Entries provided Start Marker
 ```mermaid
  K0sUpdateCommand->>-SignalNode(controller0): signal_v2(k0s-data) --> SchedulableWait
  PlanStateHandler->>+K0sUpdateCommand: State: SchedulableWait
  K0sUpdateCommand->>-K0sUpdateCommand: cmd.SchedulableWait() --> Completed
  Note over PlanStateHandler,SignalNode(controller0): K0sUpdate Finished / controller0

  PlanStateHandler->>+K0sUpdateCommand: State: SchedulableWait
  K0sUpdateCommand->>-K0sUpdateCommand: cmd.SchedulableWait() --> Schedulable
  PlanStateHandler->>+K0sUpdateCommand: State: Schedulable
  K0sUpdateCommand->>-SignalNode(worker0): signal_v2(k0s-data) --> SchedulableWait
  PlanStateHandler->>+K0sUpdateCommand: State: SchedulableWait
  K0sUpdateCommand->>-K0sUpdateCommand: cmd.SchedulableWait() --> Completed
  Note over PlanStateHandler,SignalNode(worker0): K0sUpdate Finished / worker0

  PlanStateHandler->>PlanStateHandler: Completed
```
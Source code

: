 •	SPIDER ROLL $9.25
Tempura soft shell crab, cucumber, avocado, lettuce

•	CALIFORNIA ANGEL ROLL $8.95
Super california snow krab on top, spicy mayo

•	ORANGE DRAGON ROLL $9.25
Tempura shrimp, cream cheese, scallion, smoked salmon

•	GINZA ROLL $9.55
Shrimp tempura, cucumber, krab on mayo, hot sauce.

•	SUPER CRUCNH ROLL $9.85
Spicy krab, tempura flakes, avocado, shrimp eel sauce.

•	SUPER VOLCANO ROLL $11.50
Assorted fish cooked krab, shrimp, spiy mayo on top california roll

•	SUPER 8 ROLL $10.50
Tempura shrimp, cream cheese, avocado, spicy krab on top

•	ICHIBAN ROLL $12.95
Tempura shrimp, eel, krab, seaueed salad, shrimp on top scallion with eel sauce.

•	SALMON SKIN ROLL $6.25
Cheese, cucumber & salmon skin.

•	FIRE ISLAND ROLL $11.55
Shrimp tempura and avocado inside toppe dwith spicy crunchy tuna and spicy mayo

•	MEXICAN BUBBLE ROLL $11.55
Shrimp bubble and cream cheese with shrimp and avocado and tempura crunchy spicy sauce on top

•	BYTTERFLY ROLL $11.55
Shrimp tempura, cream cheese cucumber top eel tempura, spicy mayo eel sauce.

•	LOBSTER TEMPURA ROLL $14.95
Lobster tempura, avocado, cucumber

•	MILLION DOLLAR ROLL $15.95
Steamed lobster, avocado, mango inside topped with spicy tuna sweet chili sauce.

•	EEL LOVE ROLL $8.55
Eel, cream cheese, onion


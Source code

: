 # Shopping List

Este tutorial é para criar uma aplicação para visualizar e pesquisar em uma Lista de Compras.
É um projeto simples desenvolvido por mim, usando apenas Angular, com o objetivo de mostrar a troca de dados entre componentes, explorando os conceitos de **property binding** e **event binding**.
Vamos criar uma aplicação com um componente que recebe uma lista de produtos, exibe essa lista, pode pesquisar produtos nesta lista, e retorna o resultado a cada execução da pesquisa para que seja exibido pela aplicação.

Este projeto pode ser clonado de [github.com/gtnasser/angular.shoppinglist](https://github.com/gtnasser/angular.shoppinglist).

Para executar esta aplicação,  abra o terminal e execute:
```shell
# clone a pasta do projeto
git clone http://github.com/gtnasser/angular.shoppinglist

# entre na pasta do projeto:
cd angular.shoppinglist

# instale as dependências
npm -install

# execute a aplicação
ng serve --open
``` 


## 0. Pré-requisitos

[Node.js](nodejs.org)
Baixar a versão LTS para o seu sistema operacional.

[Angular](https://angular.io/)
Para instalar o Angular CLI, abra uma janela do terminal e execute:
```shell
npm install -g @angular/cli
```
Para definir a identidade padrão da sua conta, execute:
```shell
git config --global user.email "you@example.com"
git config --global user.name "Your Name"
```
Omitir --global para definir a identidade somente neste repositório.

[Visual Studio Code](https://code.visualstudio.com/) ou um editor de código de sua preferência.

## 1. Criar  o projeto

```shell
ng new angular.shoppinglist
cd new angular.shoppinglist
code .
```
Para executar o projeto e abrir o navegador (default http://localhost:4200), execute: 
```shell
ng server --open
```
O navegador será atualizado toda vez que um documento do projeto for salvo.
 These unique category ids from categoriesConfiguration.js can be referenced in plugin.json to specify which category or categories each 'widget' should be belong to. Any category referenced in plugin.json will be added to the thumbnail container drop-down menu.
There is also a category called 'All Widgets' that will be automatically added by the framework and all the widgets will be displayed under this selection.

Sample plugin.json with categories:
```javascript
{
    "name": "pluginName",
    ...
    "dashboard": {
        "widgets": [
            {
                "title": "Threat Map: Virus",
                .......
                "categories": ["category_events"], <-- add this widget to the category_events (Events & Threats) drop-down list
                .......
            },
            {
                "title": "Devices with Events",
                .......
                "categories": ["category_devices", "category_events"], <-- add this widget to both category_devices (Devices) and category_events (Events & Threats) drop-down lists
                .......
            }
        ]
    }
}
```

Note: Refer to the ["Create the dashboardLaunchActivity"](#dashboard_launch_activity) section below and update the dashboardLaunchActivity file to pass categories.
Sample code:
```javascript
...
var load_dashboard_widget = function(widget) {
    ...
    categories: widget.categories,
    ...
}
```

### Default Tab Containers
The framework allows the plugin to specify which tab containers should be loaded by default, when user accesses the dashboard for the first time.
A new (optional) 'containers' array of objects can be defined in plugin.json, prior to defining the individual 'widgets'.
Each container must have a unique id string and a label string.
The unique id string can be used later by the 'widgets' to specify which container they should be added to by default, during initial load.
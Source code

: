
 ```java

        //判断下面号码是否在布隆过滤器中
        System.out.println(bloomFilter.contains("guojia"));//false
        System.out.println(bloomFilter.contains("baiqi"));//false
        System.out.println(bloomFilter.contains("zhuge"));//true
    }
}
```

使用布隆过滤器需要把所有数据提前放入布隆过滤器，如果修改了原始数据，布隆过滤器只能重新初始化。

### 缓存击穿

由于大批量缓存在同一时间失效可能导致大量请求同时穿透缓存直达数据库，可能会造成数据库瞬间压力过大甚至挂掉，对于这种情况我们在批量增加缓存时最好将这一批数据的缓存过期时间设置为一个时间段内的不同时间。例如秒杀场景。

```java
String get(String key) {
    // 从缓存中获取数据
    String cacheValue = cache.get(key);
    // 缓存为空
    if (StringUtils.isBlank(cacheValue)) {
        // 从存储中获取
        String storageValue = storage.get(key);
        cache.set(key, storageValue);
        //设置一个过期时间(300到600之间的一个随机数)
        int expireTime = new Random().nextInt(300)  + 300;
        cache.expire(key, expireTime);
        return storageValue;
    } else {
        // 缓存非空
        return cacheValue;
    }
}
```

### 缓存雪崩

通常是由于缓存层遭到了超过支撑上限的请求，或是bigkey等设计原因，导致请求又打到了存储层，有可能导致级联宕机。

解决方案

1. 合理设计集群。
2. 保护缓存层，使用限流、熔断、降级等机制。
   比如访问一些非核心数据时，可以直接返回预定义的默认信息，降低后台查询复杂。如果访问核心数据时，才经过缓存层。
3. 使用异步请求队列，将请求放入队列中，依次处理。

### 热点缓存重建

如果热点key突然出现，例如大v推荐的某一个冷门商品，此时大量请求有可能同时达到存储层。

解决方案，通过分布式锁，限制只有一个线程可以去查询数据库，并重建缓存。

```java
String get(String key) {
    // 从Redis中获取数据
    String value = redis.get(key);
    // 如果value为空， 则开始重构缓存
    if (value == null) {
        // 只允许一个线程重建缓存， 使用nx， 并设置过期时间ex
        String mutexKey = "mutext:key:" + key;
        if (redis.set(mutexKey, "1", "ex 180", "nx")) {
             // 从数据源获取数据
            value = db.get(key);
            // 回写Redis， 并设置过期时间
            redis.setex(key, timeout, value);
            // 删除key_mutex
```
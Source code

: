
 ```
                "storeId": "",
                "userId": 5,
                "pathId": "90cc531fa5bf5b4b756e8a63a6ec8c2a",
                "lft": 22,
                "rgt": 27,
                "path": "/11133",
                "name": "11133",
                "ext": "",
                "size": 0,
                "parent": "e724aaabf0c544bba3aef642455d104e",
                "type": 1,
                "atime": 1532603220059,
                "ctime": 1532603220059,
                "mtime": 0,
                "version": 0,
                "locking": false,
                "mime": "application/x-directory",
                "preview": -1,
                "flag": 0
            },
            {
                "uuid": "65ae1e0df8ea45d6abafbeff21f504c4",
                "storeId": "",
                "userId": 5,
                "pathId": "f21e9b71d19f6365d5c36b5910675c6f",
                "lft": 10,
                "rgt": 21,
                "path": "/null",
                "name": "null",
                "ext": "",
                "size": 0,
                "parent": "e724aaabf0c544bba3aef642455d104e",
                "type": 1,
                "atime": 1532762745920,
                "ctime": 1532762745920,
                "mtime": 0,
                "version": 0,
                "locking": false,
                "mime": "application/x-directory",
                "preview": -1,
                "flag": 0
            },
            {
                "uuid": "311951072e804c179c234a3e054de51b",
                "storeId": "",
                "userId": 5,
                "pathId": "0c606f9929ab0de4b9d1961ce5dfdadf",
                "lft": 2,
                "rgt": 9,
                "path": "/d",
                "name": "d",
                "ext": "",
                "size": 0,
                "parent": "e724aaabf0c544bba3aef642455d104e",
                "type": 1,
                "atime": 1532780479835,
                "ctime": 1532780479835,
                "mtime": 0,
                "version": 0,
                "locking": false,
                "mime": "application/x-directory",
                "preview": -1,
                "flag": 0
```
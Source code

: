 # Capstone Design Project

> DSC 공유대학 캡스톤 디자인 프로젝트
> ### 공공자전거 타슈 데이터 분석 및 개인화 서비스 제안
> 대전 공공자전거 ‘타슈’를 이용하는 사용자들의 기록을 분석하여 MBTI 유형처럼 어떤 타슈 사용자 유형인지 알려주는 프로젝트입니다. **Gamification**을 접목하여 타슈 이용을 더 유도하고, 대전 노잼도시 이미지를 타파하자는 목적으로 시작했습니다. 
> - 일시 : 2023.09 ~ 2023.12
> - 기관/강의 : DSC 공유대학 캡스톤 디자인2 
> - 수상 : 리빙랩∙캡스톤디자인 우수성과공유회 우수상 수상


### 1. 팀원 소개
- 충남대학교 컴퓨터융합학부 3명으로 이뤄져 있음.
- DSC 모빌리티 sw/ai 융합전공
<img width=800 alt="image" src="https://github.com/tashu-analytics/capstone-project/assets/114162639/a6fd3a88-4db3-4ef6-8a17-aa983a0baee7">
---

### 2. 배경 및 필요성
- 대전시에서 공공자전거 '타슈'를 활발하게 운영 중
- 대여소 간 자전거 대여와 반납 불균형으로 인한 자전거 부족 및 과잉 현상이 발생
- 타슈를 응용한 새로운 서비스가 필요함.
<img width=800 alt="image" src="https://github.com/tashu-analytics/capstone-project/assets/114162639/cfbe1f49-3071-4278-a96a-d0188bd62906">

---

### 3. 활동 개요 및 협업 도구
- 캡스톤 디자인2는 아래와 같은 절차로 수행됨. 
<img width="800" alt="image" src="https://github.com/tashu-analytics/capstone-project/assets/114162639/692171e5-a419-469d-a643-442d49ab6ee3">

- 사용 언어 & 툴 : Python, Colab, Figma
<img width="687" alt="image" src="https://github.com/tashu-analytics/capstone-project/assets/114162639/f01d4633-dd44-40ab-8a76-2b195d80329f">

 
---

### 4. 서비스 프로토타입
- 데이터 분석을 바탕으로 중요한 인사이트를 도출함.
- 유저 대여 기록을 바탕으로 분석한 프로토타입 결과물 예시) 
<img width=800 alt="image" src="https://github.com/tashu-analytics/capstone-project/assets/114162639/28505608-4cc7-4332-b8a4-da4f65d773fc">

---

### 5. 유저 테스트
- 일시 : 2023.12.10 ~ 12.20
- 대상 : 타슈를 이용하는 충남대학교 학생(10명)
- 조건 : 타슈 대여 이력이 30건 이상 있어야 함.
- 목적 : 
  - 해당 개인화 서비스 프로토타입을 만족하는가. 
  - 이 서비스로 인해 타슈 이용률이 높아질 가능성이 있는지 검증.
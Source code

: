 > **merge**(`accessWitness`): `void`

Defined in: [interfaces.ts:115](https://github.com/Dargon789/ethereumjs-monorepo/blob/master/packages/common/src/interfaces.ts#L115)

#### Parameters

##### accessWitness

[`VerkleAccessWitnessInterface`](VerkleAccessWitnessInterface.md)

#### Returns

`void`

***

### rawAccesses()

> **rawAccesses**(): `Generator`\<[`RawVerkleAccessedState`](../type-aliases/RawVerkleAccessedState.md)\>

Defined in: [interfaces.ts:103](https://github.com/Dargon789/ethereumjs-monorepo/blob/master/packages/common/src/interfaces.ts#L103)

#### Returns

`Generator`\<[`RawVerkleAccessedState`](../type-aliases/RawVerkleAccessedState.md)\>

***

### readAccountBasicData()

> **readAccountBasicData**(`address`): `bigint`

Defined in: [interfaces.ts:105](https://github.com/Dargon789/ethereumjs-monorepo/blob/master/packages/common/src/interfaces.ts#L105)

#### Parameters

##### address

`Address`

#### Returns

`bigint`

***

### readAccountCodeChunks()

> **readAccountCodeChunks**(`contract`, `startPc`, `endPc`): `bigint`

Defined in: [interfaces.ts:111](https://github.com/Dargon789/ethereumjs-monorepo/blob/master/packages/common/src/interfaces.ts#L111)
Entries provided End Marker
- Aim of the exercise
What must be returned is only the number of lines in the records that hold the word "scallion".

- Response for this exercise
2